So I’m sound asleep Tuesday morning, like usual. Okay, maybe it was late Tuesday morning, but whatever. It’s not like you’re surprised by that, right? And all of a sudden I hear the doorbell ring. And without a moment’s hesitation, decide to ignore it.
Back when we lived in the last house on a dead-end gravel road in nowhere’sville, I could hear visitors coming to the house from the gravel crunch of their cars. It happened about once a month. It was usually someone lost who turned around in our driveway and turned away. The only door-to-door folks I ever actually saw at the house during the day were Jehovah’s Witnesses. Since moving “to town” 18 months ago, the people ringing the doorbell during the day has increased exponentially.
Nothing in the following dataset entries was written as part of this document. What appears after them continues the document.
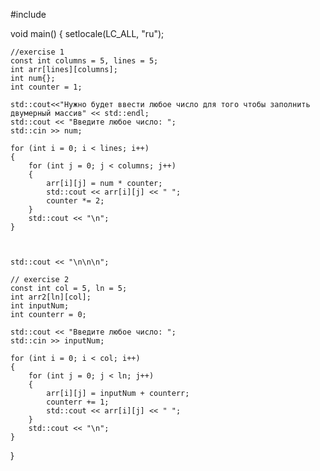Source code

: #include <iostream>

void main()
{
	setlocale(LC_ALL, "ru");

	//exercise 1 
	const int columns = 5, lines = 5;
	int arr[lines][columns];
	int num{};
	int counter = 1;

	std::cout<<"Нужно будет ввести любое число для того чтобы заполнить двумерный массив" << std::endl;
	std::cout << "Введите любое число: ";
	std::cin >> num;

	for (int i = 0; i < lines; i++)
	{
		for (int j = 0; j < columns; j++) 
		{
			arr[i][j] = num * counter;
			std::cout << arr[i][j] << " ";
			counter *= 2;
		}
		std::cout << "\n";
	}



	std::cout << "\n\n\n";

	// exercise 2
	const int col = 5, ln = 5;
	int arr2[ln][col];
	int inputNum;
	int counterr = 0;

	std::cout << "Введите любое число: ";
	std::cin >> inputNum;

	for (int i = 0; i < col; i++)
	{
		for (int j = 0; j < ln; j++)
		{
			arr[i][j] = inputNum + counterr;
			counterr += 1;
			std::cout << arr[i][j] << " ";
		}
		std::cout << "\n";
	}
}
And you know what? I almost never want to talk to them! Sometimes up to three times a day. A minimum of twice a week. I kid you not.
So ignoring it was absolutely the right thing to do. As I’m drifting back to blissful sleep…I hear something else…the squirrels on the roof again?? Grrr. The dogs hear it too and start barking. The squirrel sounds like it’s gained weight. Like 150 pounds of weight. Whaaaa?
This, I can not ignore. Someone’s clearly trying to break into my house via my chimney, and Santa’s the only one allowed that entrance. I stumble into the bright light of day, my hair roughly akin to Medusa, mis-matched jammies, and really grumpy. And there he is. A man on my roof. A chipper man on my roof, smiling and CHIPPER. I want to push him off the roof. Instead…”You’re on my roof.”
“I’m sorry, I didn’t mean to alarm you.”
“WHY are you on my roof?”
“Um, Cynthia Somethingorother?”
“904 Street Name?”
“OH BOY…I don’t suppose you want a free roof estimate??”
Yup, Roofing Dude had the wrong roof. Now the ultimate irony of this is, when I told Mom all about it, the first thing she had to say was, “Did you get an estimate?”